With the results today, the winter drill program, which began in February, has now been completed. The program was a continuation of last year's efforts to locate the bedrock source area of the high-grade Uranium boulder field discovery made last June, which is believed to occur below the unconformity in a basement hosted system.

In the final hole of the winter program, Fission said a weakly anomalous intermittent radiometric anomaly was identified in the overburden, extending into the basement, from 55.00 to 76.00 metres. Increasingly moderate to strong clay alteration in the basement rock below the overburden was also encountered intermittently from 111.60 to 210.10 metres.

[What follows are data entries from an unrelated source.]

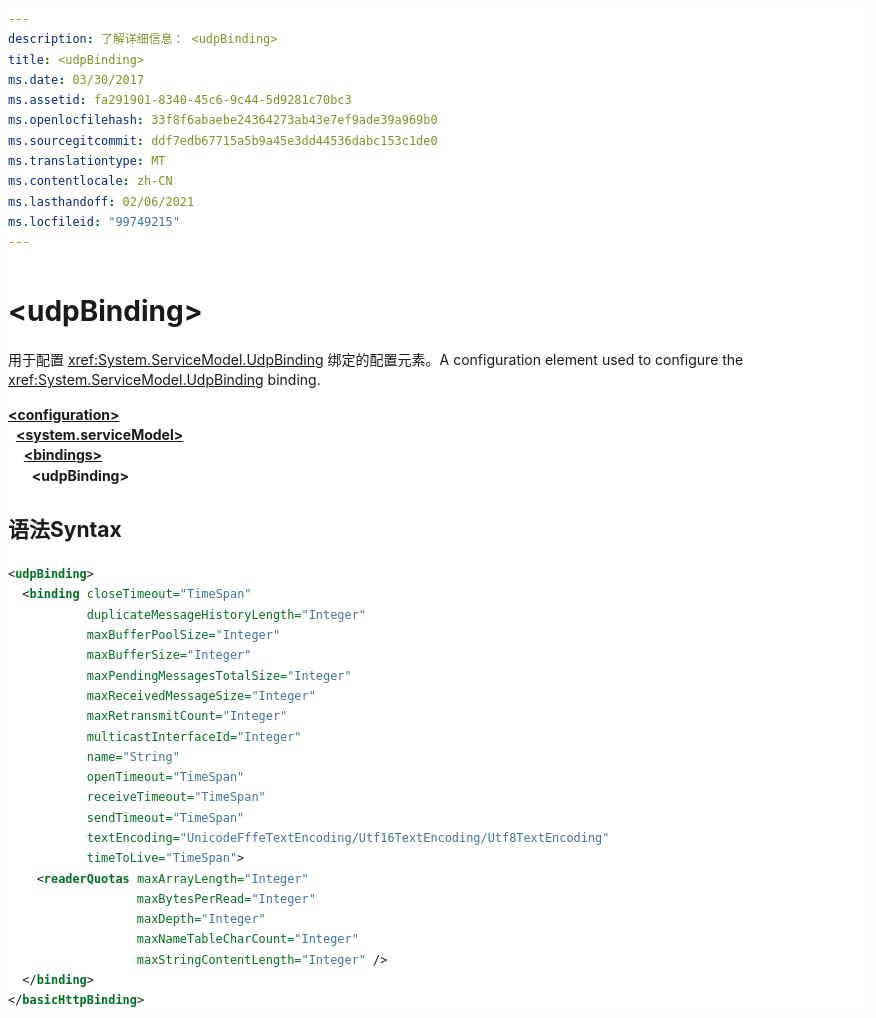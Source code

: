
 ```yaml
---
description: 了解详细信息： <udpBinding>
title: <udpBinding>
ms.date: 03/30/2017
ms.assetid: fa291901-8340-45c6-9c44-5d9281c70bc3
ms.openlocfilehash: 33f8f6abaebe24364273ab43e7ef9ade39a969b0
ms.sourcegitcommit: ddf7edb67715a5b9a45e3dd44536dabc153c1de0
ms.translationtype: MT
ms.contentlocale: zh-CN
ms.lasthandoff: 02/06/2021
ms.locfileid: "99749215"
---
```

# \<udpBinding>

<span data-ttu-id="5b5d4-102">用于配置 <xref:System.ServiceModel.UdpBinding> 绑定的配置元素。</span><span class="sxs-lookup"><span data-stu-id="5b5d4-102">A configuration element used to configure the <xref:System.ServiceModel.UdpBinding> binding.</span></span>  
  
[**\<configuration>**](../configuration-element.md)\
&nbsp;&nbsp;[**\<system.serviceModel>**](system-servicemodel.md)\
&nbsp;&nbsp;&nbsp;&nbsp;[**\<bindings>**](bindings.md)\
&nbsp;&nbsp;&nbsp;&nbsp;&nbsp;&nbsp;**\<udpBinding>**  
  
## <a name="syntax"></a><span data-ttu-id="5b5d4-103">语法</span><span class="sxs-lookup"><span data-stu-id="5b5d4-103">Syntax</span></span>  
  
```xml  
<udpBinding>
  <binding closeTimeout="TimeSpan"
           duplicateMessageHistoryLength="Integer"
           maxBufferPoolSize="Integer"
           maxBufferSize="Integer"
           maxPendingMessagesTotalSize="Integer"
           maxReceivedMessageSize="Integer"
           maxRetransmitCount="Integer"
           multicastInterfaceId="Integer"
           name="String"
           openTimeout="TimeSpan"
           receiveTimeout="TimeSpan"
           sendTimeout="TimeSpan"
           textEncoding="UnicodeFffeTextEncoding/Utf16TextEncoding/Utf8TextEncoding"
           timeToLive="TimeSpan">
    <readerQuotas maxArrayLength="Integer"
                  maxBytesPerRead="Integer"
                  maxDepth="Integer"
                  maxNameTableCharCount="Integer"
                  maxStringContentLength="Integer" />
  </binding>
</basicHttpBinding>
```  
  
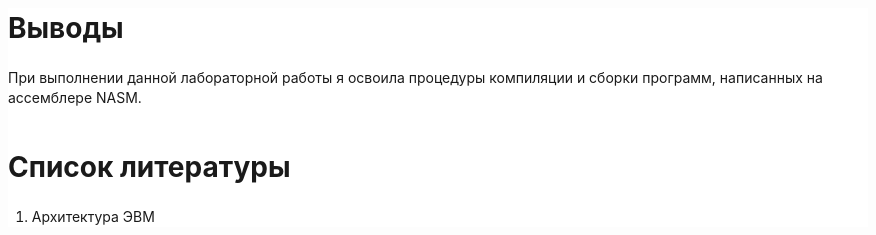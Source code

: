 # Выводы

При выполнении данной лабораторной работы я освоила процедуры компиляции и сборки программ, написанных на ассемблере NASM.

# Список литературы

1. Архитектура ЭВМ
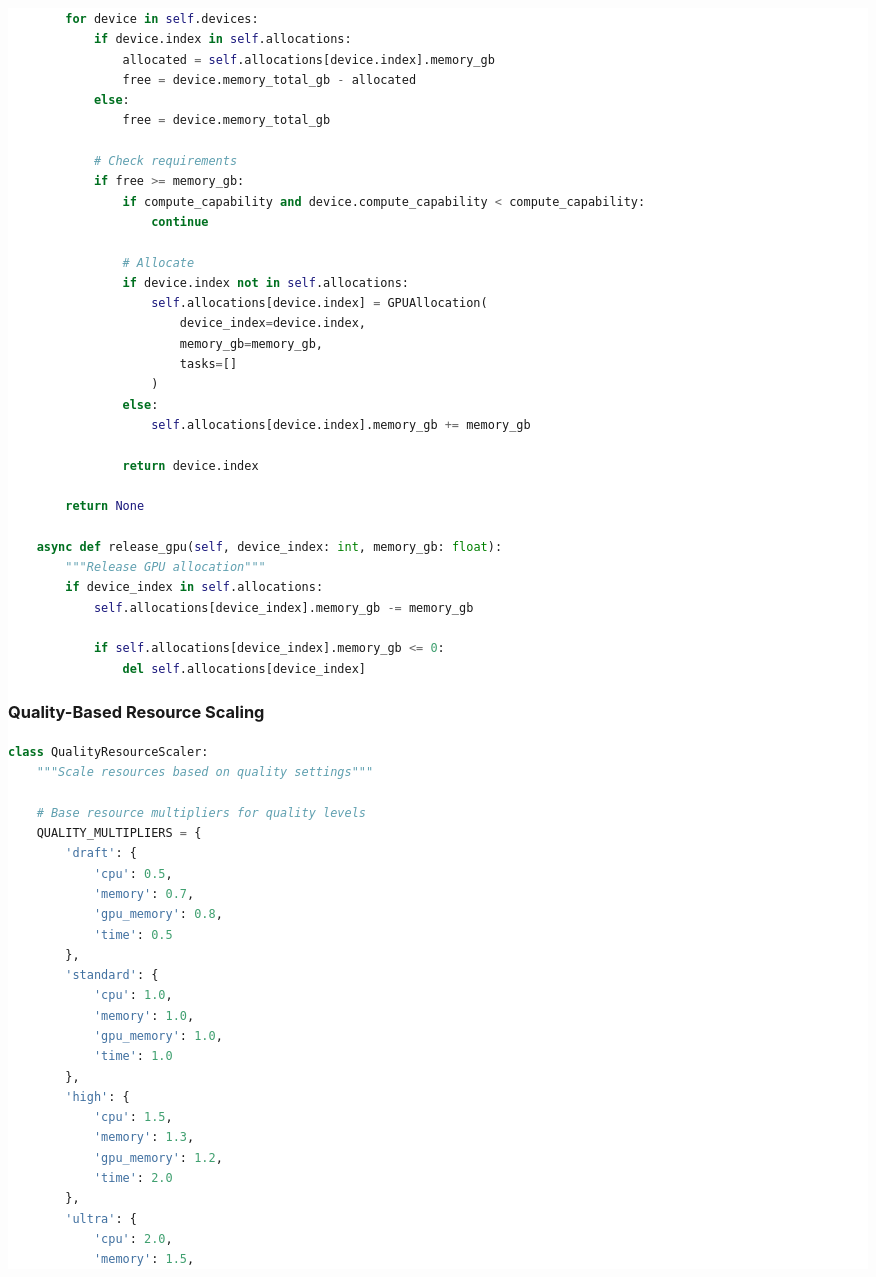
 ```python
        for device in self.devices:
            if device.index in self.allocations:
                allocated = self.allocations[device.index].memory_gb
                free = device.memory_total_gb - allocated
            else:
                free = device.memory_total_gb
            
            # Check requirements
            if free >= memory_gb:
                if compute_capability and device.compute_capability < compute_capability:
                    continue
                
                # Allocate
                if device.index not in self.allocations:
                    self.allocations[device.index] = GPUAllocation(
                        device_index=device.index,
                        memory_gb=memory_gb,
                        tasks=[]
                    )
                else:
                    self.allocations[device.index].memory_gb += memory_gb
                
                return device.index
        
        return None
    
    async def release_gpu(self, device_index: int, memory_gb: float):
        """Release GPU allocation"""
        if device_index in self.allocations:
            self.allocations[device_index].memory_gb -= memory_gb
            
            if self.allocations[device_index].memory_gb <= 0:
                del self.allocations[device_index]
```

### Quality-Based Resource Scaling
```python
class QualityResourceScaler:
    """Scale resources based on quality settings"""
    
    # Base resource multipliers for quality levels
    QUALITY_MULTIPLIERS = {
        'draft': {
            'cpu': 0.5,
            'memory': 0.7,
            'gpu_memory': 0.8,
            'time': 0.5
        },
        'standard': {
            'cpu': 1.0,
            'memory': 1.0,
            'gpu_memory': 1.0,
            'time': 1.0
        },
        'high': {
            'cpu': 1.5,
            'memory': 1.3,
            'gpu_memory': 1.2,
            'time': 2.0
        },
        'ultra': {
            'cpu': 2.0,
            'memory': 1.5,
```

Two additional drill holes, PLS12-014 and PLS12-015, drilled along the same EM conductor, both intersected variable narrow intervals of weakly anomalous radioactivity, Fission added. Hole PLS12-015 also encountered "increasingly strong" alteration below the overburden/unconformity interface.

In February, the companies started the 2,100 metre drilling program on the property, testing favorable basement bedrock beneath the glacial sedimentary cover to the "up-ice" area, which is east-northeast of the high grade Uranium boulder field found last June.

The high-grade Uranium boulder field has yielded boulder assays as high as 39.6% and 31.4% Uranium since its discovery.

Overall, the three drill holes reported Wednesday showed anomalous radiometric anomalies with associated alteration along 823 metres of strike on the same EM conductor, the joint venture partners said.

"These anomalies present a very significant and encouraging target for follow-up drilling to be carried out by a planned summer drill program," the parties said in a statement.

The winter drill program has further refined the boundaries of the Uranium boulder field target area to the west of Patterson Lake, with the results from prior hole PLS12-013  and hole PLS12-16 providing a "meaningful indicator" for identifying the potential high grade mineralized source of the Uranium boulder field, Fission said.

Planning is underway to carry out Sonic-reverse circulation drilling during the summer, as well as continued follow-up of the anomalous area found in this past winter program, which has so far only been partially tested.

Fission is the operator of the Patterson Lake South exploration project, which is accessible by road with primary access from all weather Highway 955, which runs north to the former Cluff Lake mine, where more than 60 million pounds of Uranium has been produced.

In February, the Uranium explorer said the joint venture staked six new claims along the south boundary of Patterson Lake South, boosting the size of the asset to around 31,000 hecatres in 17 mineral claims.

The six new claims, which were staked to cover possible south-trending extensions of the wide, high grade Uranium boulder field, total around 8,170 hectares.

Fission is focused on the acquisition and exploration of Uranium properties in Alberta, Saskatchewan and Quebec in Canada, as well as the Macusani District in Peru.

Its flagship Waterbury Lake project is located immediately west of Hathor Exploration’s (TSE:HAT) Roughrider Uranium deposit, which is in the heart of the Athabasca Basin district that hosts over 110 million pounds of Uranium.

Hathor was subject to a takeover battle in late 2011 between mining giants Cameco Corp. (TSE:CCO)(NYSE:CCJ) and Rio Tinto (NYSE:RIO)(LON:RIO), with the latter emerging as the winner with its $654 million friendly bid trumping Cameco's $625 million offer.

Earlier this week, Fission said it has agreed to acquire industry peer Pitchstone Exploration through a plan of arrangement. Under the terms of the deal, Fission will issue 0.2145 common shares of the company for each common share of Pitchstone.
Pitchstone is a Uranium explorer focused in three districts in Canada and Namibia. The company's property portfolio features 13 projects in the eastern Athabasca Basin of Saskatchewan, five of which are 100 percent owned.